*** Data provided
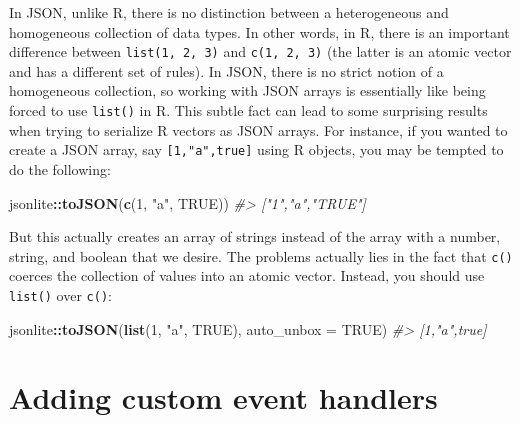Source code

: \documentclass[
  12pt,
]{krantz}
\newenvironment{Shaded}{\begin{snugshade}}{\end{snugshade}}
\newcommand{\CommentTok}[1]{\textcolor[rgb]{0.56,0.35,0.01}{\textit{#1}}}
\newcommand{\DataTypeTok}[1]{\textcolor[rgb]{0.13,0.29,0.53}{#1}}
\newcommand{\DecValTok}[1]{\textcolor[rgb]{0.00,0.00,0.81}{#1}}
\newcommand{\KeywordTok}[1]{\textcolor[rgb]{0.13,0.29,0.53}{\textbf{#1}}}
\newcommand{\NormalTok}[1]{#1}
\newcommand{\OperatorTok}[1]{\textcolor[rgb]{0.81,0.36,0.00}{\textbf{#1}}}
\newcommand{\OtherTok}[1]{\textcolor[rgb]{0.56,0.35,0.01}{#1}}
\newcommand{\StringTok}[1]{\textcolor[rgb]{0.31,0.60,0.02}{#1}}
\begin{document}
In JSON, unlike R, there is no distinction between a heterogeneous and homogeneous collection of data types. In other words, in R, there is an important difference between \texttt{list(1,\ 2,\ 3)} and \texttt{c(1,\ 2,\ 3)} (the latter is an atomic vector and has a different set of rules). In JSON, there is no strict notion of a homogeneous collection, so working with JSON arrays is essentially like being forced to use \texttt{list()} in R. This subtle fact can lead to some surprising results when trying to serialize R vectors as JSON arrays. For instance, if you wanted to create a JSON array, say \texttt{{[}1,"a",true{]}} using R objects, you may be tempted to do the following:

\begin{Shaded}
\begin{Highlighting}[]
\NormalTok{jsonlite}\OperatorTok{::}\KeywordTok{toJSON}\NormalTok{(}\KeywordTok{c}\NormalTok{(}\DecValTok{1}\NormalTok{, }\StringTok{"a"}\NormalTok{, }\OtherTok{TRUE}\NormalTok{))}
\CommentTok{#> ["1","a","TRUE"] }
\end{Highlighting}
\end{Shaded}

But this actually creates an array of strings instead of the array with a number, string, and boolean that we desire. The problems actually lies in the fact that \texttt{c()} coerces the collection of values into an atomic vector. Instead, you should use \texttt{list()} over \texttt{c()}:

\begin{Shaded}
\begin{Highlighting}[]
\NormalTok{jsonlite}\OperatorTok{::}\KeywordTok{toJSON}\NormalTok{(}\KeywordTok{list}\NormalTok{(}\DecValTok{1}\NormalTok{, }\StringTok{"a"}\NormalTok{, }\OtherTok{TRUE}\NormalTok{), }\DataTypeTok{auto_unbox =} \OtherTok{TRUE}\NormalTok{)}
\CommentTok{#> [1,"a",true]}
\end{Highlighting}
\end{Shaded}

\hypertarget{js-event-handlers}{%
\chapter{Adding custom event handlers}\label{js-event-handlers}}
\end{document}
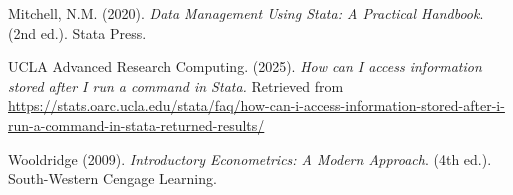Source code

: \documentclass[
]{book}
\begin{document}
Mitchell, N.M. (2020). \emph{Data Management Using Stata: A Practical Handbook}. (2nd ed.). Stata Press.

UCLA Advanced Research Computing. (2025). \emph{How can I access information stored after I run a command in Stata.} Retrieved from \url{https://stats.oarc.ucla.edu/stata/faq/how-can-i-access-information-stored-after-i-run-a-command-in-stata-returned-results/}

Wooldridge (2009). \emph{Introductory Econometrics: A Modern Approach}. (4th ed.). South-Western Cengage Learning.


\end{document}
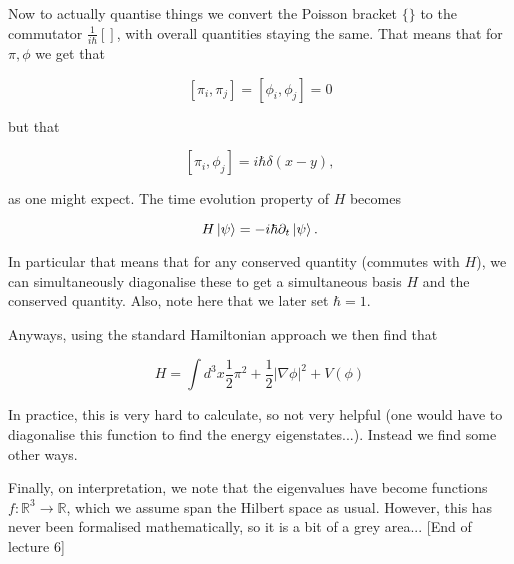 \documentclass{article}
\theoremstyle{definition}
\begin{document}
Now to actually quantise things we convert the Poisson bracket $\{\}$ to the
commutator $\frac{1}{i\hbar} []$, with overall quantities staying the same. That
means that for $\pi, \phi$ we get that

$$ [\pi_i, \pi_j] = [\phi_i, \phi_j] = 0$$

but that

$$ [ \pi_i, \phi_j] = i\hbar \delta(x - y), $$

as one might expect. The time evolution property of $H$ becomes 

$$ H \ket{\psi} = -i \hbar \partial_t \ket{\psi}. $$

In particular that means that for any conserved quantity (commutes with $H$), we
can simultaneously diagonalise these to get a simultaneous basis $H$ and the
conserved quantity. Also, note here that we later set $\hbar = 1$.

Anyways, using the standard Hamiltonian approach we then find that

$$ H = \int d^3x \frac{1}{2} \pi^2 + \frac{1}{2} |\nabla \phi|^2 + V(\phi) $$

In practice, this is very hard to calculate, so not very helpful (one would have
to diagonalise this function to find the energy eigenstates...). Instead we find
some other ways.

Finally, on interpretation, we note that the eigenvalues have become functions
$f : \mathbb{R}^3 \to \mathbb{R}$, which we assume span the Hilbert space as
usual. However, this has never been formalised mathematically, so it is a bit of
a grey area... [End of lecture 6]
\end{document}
******
Within the material above, report how many lines carry the word "diagonalise", and nothing else.

▶ [Solved exercise]: 2